I’d like to borrow requirements from http://jim-mcbeath.blogspot.com/2010/01/reload-that-config-file.html:

Reloading a configuration should be a simple operation for the operator to trigger.
It should not be possible to load an invalid configuration. If the operator tries to do so, the application should continue running with the old configuration.
When reloading a configuration, the application should smoothly switch from the old configuration to the new configuration, ensuring that it is always operating with a consistent configuration. More precisely, an operational sequence that requires a consistent set of configuration parameters for the entire sequence should complete its sequence with the same set of configuration parameters as were active when the sequence started. – For us, this is actually pretty easy. Our app depends on a task distribution framework, meaning that work is defined as a series of tasks with defined beginnings and endings. So, we merely need to load the configuration at the beginning of each discrete unit of work.
The application should provide feedback so that the operator knows what the application is doing.
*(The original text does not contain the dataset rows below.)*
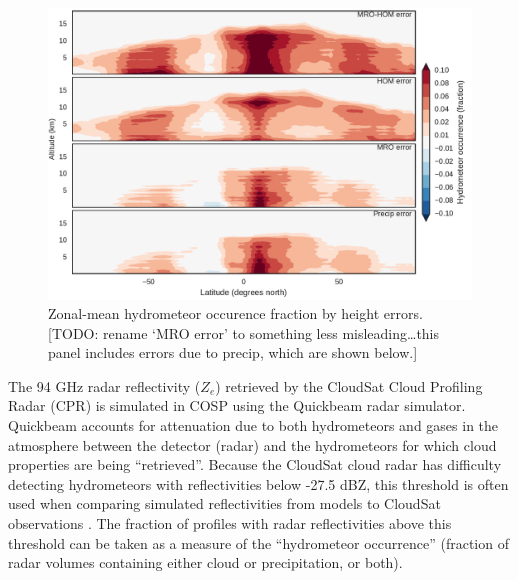 \begin{figure}[htbp]
\centering
\includegraphics{graphics/subgrid1_hfba_zonal_diff.pdf}
\caption{\label{fig:subgrid1_hfba_zonal_diff}Zonal-mean hydrometeor
occurence fraction by height errors. {[}TODO: rename `MRO error' to
something less misleading\ldots{}this panel includes errors due to
precip, which are shown
below.{]}}\label{fig:subgrid1ux5fhfbaux5fzonalux5fdiff}
\end{figure}

The 94 GHz radar reflectivity (\(Z_e\)) retrieved by the CloudSat Cloud
Profiling Radar (CPR) is simulated in COSP using the Quickbeam
\citep{haynes_et_al_2007} radar simulator. Quickbeam accounts for
attenuation due to both hydrometeors and gases in the atmosphere between
the detector (radar) and the hydrometeors for which cloud properties are
being ``retrieved''. Because the CloudSat cloud radar has difficulty
detecting hydrometeors with reflectivities below -27.5 dBZ, this
threshold is often used when comparing simulated reflectivities from
models to CloudSat observations \citep{marchand_et_al_2009}. The
fraction of profiles with radar reflectivities above this threshold can
be taken as a measure of the ``hydrometeor occurrence'' (fraction of
radar volumes containing either cloud or precipitation, or both).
Logging, notification or statistics about configuration reloads should be available.

…and I’d add:
We should be able to set configurations for all nodes at once (this could mean using the database, or perhaps a command-line tool that sprays configurations out to the various nodes, plus a web service to tell nodes to reload..or something else entirely).
We should be able to view the current configuration for each node easily.
We should be able to share configuration between our app and other related applications, again, this could be database, or a web service that exposes our properties to other applications.

Current thoughts

At the code level, I’m thinking of loading properties at the beginning of each task, using a base class or something built into the framework. Reloading and interrogating the configuration could be via a web service (get_configuration / set_configuration). For requirement 3, the easiest option seems to be to use Configgy as a configuration base. As far as centralized configuration goes, I’m up in the air. Some options:

Spraying config files (scp’ing configuration files to each server, which would have to be tied to either an automatic poll of files, or a manual “reload_configuration” web service call)
distributing configuration using a web service (node 2 calls get_all_configuration on node 1, and sets its own configuration accordingly) – but it would need to be saved somewhere in case node 2 restarts when node 1 isn’t available. The database is an option, but has development-time issues as noted above.
saving all configuration in Zookeeper.

What i’d really like, though, is a configuration system that kept properties in an immutable data structure that kept track of where properties came from – so, I could define the locations properties should come from, and then in the application I could say, “config.getProperty(‘foo’)” and get the value with the highest precedence (whether that’s from an override file, a database table, or whatever). But I could also say “config.getPropertyDetails(‘foo’) ” and get a list that said “property ‘foo’ is set to ‘bar’ by local override, is set to ‘groo’ by the central configuration server, and the ‘moo’ as a fallback default.” Now, why do I want that? Mainly for on-site debugging: “I set the property in this property file, but it’s not working!”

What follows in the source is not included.